Those loans, however, have created quite the scandal. Nearly half a billion in taxpayer dollars was lost to the now-bankrupt solar energy company Solyndra. The company, which has since laid off over 1,000 workers, was Obama's self-described poster-child for "American ingenuity and dynamism" in 2010. Today, it's the poster-child for the hazards of reckless spending.
Finally, the fifth promise: one million electric cars. Obama promised the stimulus would put one million electric vehicles on the road by 2015. Last month, the Washington Post reported that "evidence is mounting that President Obama was overly optimistic" to make that pledge.
General Motors' Volt, expected to be a hybrid hit, fell far short of its sales goals in 2011 by 38 percent. Fisker Automotive, which received half a billion dollars of stimulus money, also fell short of its manufacturing goals. On top of that, instead of creating jobs in the United States, the company is building its cars in Finland. So the Recovery Act did at least manage to stimulate Scandinavia.

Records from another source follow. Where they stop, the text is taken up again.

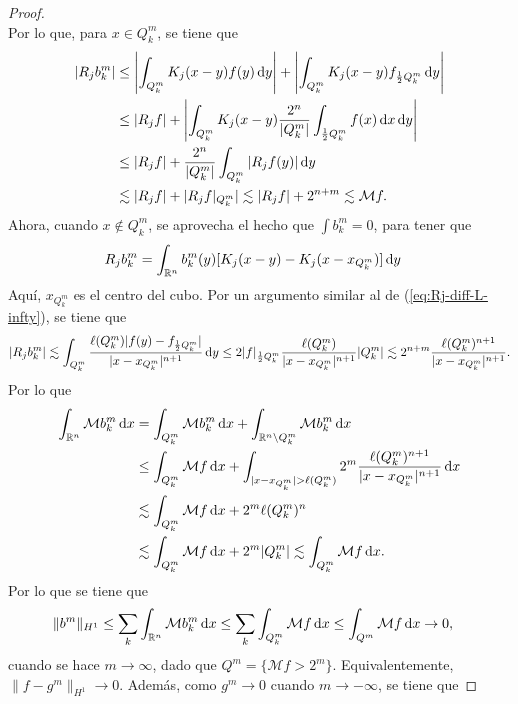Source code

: \begin{proof}
\begin{equation*}
	\end{equation*}
	Por lo que, para $x\in Q_k^m$, se tiene que 
	\begin{align*}
		|R_jb_k^m| & \leq \left| \int_{Q_k^m} K_j(x-y)f(y) \mathop{}\!\mathrm{d} y \right| +\left| \int_{Q_k^m} K_j(x-y)f_{\frac{1}{2}Q_k^m} \mathop{}\!\mathrm{d} y \right|\\
		& \leq |R_jf| +\left| \int_{Q_k^m} K_j(x-y)\frac{2^n}{|Q_k^m|}\int_{\frac{1}{2}Q_k^m}f(x)\mathop{}\!\mathrm{d} x \mathop{}\!\mathrm{d} y \right| \\
		& \leq |R_jf| +\frac{2^n}{|Q_k^m|} \int_{Q_k^m} |R_jf(y)| \mathop{}\!\mathrm{d} y  \\
		& \lesssim |R_jf|  + |R_jf|_{Q_k^m}| \lesssim |R_jf| + 2^{n+m} \lesssim \mathcal{M}f.
	\end{align*}
	Ahora, cuando $x\notin Q_k^m$, se aprovecha el hecho que $\int b_k^m = 0$, para tener que 
	\begin{align*}
		R_jb_k^m&=  \int_{\mathbb{R}^n} b_k^m(y)[K_j(x-y) - K_j(x-x_{Q_k^m} )] \mathop{}\!\mathrm{d} y
	\end{align*}
	Aquí, $x_{Q_k^m}$ es el centro del cubo. Por un argumento similar al de (\ref{eq:Rj-diff-L-infty}), se tiene que 
	\begin{equation*}
		| R_jb_k^m |\lesssim \int_{Q_k^m} \frac{\ell(Q_k^m)|f(y) - f_{\frac{1}{2}Q_k^m}|}{|x-x_{Q_k^m}|^{n+1}} \mathop{}\!\mathrm{d} y \leq 2|f|_{\frac{1}{2}Q_k^m} \frac{\ell(Q_k^m)}{|x-x_{Q_k^m}|^{n+1}}|Q_k^m| \lesssim 2^{n+m}\frac{\ell(Q_k^m)^{n+1}}{|x-x_{Q_k^m}|^{n+1}}.
	\end{equation*}
	Por lo que 
	\begin{align*}
		\int_{\R^n}\mathcal{M}{b_k^m} \diff x &= \int_{Q_k^m}\mathcal{M}{b_k^m} \diff x + \int_{\R^n\setminus Q_k^m}\mathcal{M}{b_k^m} \diff x\\
		& \leq \int_{Q_k^m}\mathcal{M}f \diff x + \int_{|x-x_{Q_k^m}|>\ell(Q_k^m)} 2^{m}\frac{\ell(Q_k^m)^{n+1}}{|x-x_{Q_k^m}|^{n+1}} \diff x \\
		& \lesssim  \int_{Q_k^m}\mathcal{M}f \diff x + 2^m\ell(Q_k^m)^n\\
		 & \lesssim  \int_{Q_k^m}\mathcal{M}f \diff x + 2^m|Q_k^m| \lesssim  \int_{Q_k^m}\mathcal{M}f \diff x .
	\end{align*}
	Por lo que se tiene que 
	\begin{align*}
		\|b^m\|_{H^1} & \leq \sum_k	\int_{\mathbb{R}^n}\mathcal{M}{b_k^m} \mathop{}\!\mathrm{d} x \leq \sum_k \int_{Q_k^m} \mathcal{M}f\mathop{}\!\mathrm{d} x \leq \int_{Q^m}\mathcal{M}f\mathop{}\!\mathrm{d} x \to 0,
	\end{align*}
	cuando se hace $m\to\infty$, dado que $Q^m = \{\mathcal{M}f>2^m\}$. Equivalentemente, $\|f-g^m\|_{H^1} \to 0$. Además, como $g^m\to0$ cuando $m\to-\infty$, se tiene que 

\end{proof}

By now, you would think the president has learned his lesson: haphazard government spending cannot fix the economy. But in his budget unveiled Monday, Obama called for billions more in additional stimulus-style spending. At a time when Americans are demanding a more effective, more efficient government, he has chosen to increase spending and increase taxes.
That's not the recipe for economic recovery. The stimulus proved that much. Now is not the time for more of the same; now is the time for new leadership—a Republican president who understands the roles of government and the free market. In November, we can elect that president. And that would be a milestone worth celebrating.